First Move Well – Part I

Mobility before Stability

“First Move Well, then Move Often” – famous words of Gray Cook that are well know in the fitness, rehabilitation and sports community.  How do we move well?  Unless you developed general athleticism as a child, picking up a sport at age 30 might be difficult.  If you learned to swing or throw at an early age, you might be able to get away with switching from volleyball to tennis or from baseball to golf.  However, this is purely related to skill acquisition.  Chances are, it has been a while since you last swung a bat and your flexibility and strength have declined.  You might be at risk for injury.  There are a few things you might need to address beyond the skill of your new sport.

We live in the age of computer sedentary lifestyles but attempt to compensate by participating in marathons, century rides or CrossFit.  Unfortunately, in the process of achieving these goals, many are building specific fitness on poor general fitness.  Running 40 miles a week without proper flexibility or stability in key regions of the body can create disaster during training.  If you spend more than several hours a day at a desk, mobility exercises are vital to prevent injury in daily activities or fitness activities.

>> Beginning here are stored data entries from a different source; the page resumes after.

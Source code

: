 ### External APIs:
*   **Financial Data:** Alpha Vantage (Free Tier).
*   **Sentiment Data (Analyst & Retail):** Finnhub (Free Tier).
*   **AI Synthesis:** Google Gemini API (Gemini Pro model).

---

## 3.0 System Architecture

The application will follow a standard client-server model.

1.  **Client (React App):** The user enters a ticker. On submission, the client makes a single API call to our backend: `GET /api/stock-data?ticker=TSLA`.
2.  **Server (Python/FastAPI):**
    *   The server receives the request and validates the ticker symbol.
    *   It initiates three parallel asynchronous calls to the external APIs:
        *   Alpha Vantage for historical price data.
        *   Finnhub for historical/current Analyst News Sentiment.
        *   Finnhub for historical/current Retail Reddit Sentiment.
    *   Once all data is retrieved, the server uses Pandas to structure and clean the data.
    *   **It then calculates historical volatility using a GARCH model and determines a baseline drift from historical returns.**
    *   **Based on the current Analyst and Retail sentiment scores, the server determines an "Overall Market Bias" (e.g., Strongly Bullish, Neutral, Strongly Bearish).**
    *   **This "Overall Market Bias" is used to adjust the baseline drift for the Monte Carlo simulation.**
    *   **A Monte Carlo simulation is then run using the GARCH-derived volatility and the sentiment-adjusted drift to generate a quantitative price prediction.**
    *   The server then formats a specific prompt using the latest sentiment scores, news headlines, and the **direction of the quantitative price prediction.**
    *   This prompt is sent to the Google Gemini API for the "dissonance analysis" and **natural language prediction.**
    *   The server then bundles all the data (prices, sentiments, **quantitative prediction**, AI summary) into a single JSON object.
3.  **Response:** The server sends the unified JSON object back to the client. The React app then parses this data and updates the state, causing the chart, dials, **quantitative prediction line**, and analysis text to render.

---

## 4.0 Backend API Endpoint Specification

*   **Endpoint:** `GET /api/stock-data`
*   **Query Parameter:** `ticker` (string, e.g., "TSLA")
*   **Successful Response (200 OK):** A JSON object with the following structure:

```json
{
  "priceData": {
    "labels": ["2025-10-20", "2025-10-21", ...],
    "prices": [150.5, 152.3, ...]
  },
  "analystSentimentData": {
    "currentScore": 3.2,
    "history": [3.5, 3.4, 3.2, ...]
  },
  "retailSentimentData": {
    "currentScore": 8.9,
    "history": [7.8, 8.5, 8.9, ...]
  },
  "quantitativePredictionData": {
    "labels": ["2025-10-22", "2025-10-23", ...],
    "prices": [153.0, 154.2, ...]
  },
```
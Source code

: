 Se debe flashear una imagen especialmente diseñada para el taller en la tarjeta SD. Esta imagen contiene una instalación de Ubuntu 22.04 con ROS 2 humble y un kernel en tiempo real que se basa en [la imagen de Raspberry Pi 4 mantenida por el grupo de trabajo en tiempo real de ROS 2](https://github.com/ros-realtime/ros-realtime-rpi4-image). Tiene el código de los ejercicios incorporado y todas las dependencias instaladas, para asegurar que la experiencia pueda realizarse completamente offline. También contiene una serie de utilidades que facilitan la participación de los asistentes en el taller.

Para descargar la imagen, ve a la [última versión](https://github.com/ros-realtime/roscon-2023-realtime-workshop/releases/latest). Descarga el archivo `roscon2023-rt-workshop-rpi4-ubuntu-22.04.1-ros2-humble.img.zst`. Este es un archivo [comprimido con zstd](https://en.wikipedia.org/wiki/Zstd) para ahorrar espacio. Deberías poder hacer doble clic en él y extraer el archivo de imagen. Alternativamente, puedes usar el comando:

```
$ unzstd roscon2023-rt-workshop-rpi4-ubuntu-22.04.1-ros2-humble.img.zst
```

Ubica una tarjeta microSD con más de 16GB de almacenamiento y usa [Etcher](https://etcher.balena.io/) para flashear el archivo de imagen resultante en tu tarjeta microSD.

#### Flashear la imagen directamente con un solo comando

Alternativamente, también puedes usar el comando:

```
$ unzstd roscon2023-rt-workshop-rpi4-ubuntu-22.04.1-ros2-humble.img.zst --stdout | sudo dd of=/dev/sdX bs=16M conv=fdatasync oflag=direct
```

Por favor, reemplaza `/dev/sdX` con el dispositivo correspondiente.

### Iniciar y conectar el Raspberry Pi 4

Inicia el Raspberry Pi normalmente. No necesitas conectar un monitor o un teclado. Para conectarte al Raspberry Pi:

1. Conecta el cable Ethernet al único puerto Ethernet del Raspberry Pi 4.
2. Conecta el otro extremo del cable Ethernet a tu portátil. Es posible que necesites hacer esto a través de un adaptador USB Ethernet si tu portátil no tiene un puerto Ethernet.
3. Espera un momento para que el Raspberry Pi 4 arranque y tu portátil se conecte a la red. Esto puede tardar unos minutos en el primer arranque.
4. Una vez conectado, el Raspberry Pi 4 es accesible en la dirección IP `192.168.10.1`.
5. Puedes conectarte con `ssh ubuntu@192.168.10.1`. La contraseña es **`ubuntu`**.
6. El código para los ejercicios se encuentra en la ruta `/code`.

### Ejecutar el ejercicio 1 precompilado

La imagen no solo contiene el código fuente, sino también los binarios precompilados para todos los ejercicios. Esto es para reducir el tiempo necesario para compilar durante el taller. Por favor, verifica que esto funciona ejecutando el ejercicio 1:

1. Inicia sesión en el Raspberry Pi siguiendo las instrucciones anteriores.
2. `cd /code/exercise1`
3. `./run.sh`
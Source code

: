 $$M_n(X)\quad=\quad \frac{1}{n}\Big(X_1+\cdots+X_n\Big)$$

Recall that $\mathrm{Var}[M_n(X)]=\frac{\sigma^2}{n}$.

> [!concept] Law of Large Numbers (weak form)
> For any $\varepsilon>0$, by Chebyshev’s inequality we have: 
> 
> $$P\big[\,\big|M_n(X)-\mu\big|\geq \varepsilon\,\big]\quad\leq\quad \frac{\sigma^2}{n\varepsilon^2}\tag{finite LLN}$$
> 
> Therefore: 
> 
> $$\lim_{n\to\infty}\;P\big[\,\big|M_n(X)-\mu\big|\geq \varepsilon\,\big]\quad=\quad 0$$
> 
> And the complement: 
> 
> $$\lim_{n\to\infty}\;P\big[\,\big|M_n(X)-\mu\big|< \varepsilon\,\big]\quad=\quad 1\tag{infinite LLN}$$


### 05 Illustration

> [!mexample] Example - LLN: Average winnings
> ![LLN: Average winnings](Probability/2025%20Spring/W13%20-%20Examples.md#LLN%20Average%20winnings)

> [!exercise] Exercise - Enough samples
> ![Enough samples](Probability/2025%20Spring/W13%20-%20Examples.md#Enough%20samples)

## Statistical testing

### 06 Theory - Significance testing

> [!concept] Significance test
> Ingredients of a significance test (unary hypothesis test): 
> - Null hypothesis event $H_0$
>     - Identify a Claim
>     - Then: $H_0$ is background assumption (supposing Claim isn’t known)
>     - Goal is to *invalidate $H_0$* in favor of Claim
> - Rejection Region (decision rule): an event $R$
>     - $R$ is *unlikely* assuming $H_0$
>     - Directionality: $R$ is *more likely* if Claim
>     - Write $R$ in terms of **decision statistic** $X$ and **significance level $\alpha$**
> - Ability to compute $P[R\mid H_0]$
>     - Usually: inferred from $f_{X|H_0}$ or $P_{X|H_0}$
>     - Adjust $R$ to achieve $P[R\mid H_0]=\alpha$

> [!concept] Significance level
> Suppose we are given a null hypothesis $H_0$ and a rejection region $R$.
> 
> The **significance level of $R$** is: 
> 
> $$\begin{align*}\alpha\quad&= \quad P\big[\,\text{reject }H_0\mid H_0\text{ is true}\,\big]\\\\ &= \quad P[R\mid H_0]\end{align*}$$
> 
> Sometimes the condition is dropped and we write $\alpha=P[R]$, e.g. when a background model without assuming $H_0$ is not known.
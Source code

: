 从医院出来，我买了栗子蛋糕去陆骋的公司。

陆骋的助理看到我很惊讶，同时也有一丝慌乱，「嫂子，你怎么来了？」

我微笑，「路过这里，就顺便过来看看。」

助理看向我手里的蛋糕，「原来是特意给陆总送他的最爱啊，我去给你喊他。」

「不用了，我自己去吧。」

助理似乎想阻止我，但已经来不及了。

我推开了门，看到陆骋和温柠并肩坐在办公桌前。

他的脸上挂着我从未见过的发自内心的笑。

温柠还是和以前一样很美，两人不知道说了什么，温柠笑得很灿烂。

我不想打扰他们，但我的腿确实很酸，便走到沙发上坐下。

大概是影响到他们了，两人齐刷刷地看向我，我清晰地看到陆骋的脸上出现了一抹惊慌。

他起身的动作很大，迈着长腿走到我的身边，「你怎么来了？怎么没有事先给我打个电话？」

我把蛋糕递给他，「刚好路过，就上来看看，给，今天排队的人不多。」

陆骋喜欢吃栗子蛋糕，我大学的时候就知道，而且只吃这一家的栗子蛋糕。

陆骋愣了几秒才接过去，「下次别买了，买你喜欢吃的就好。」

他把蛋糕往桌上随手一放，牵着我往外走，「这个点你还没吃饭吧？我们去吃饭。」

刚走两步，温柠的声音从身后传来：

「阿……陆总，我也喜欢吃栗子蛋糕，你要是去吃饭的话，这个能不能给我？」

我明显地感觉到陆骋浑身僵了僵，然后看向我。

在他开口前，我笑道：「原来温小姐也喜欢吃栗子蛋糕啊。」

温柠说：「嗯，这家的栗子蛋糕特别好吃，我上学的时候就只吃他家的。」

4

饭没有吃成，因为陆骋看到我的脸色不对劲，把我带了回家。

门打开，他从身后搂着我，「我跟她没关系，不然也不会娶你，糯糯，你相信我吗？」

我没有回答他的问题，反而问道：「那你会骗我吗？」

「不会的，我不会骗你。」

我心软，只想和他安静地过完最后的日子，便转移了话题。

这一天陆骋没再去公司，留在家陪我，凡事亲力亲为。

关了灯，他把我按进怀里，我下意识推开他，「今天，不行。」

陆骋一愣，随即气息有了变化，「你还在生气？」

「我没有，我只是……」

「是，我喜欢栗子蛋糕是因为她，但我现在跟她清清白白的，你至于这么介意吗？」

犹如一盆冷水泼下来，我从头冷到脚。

At the same time, many who are attempting to maintain generally fit with Yoga, Pilates and strengthening exercises are still doing it in the wrong order or are neglecting what they need most.  Many people who love Yoga and its amazing benefits for improved flexibility may be overlooking their stability deficits.  In order to move well, you must have MOBILITY before STABILITY and you must have both.  Make sure you have enough range of motion in the joints and enough elongation in your muscles before you attempt to strengthen them with a repetitive movement (i.e. running a lot).  Otherwise, you are just reinforcing a poor movement pattern.   This causes more strain in the joints, which can ultimately promote osteoarthritis.

Save your joints.

Mobility

1)  Hip Flexor Tightness

One of the most common places I see mobility issues is in the hip flexors (muscle group in front of your hip).  Because we sit so much, this muscle becomes shortened and ultimately affects our ability to use our gluteals (buttocks) well.  This can severely affect your ability to run or rotate with good mechanics, thus putting more strain on the lumbar spine.  I don’t even need to throw out stats on the prevalence of low back pain.

Try this stretch daily to help correct your hip imbalances.

To get more dynamic and specific is the Gary Gray tri-planar hip flexor stretch.

2)  Thoracic Mobility Deficits

Also because of our prolonged time at desks ultimately leading to slumped posture and rounding at the shoulders.  This creates stiffness in the thoracic spine (mid- back) and corresponding shortening of pectorals and latissimus dorsi muscles.

Try these stretches in kneeling and on the foam roller to correct your thoracic stiffness.

Knowing you have an imbalance or limitation is the first step.  This may require help from a physical therapist.  Performing these exercises consistently to override your body’s tendency to take the path of least resistance (desk posture) is the second step.  Perform these as close to daily as possible and notable changes will be made in your posture and ability to perform better during training or sport.